The data files are 5 denormalized CSV tables. If you want to load the data into a relational database, and easily run SQL against it, there are two options:
1. We've already done this for you. Get an invite into our open data exploration and visualization tool, powered by our partners at Looker.com
2. Or do it yourself using our Postgres scripts:
Below are scripts both to help load the data into 5 tables and also to migrate the data into 9 partially normalized tables, which are more suitable for exploration with SQL. The scripts provided are for PostgreSQL, but should be simple to modify for other relational databases.
The entity-relation diagrams (ERDs) below only show keys that would be used for joining/grouping. Full documentation of all the fields in the data files can be found in the documentation for each.

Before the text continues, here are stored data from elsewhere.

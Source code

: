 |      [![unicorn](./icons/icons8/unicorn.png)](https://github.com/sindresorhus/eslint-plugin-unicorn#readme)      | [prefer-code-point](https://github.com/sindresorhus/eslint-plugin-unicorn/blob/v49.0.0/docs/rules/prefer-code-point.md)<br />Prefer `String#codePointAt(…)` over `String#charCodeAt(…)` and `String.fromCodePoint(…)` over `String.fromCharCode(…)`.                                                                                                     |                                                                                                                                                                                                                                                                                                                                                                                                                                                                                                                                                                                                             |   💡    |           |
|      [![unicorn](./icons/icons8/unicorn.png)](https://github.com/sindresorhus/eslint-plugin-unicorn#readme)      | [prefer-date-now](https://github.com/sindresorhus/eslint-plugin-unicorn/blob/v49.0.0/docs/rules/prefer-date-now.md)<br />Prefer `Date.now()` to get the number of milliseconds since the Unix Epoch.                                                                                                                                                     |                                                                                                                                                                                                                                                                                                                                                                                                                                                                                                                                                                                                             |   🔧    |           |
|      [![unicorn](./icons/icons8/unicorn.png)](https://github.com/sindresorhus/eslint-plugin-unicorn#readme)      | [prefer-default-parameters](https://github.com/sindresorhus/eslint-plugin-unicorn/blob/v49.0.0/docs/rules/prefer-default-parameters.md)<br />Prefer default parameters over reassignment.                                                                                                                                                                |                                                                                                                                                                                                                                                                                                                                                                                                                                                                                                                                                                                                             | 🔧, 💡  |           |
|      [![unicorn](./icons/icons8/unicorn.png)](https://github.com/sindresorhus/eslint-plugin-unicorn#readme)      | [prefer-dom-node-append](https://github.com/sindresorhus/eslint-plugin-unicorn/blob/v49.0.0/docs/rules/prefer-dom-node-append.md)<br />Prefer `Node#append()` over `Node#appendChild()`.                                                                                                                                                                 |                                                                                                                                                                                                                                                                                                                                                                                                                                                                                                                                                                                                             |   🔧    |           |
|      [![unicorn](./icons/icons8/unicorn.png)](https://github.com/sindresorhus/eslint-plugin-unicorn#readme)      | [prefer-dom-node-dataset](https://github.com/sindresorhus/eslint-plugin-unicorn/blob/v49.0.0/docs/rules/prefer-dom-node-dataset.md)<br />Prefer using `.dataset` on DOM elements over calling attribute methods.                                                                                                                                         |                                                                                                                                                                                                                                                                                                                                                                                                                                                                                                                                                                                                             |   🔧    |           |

Also, the table names diagrammed are different (and shorter) than the names that are actually used in the scripts as distributed. Simply remove the long (and admittedly unwieldy donorschoose_ and normalized_) prefixes to get the names shown in these ERDs. If you do so, the 5 spreadsheet table names will be in the plural and the 9 partially normalized tables will be in the singular, exactly as shown below.
5 Denormalized Tables
You can run this SQL script and SH script to create and load the 5 data files into 5 db tables.
9 Partially Normalized Tables
You can use this SQL script to migrate the data from the 5 original tables (above) into 9 partially normalized tables (below). Warning: this file has not been kept up to date. There are likely column naming discrepancies, so expect to have to make adjustments.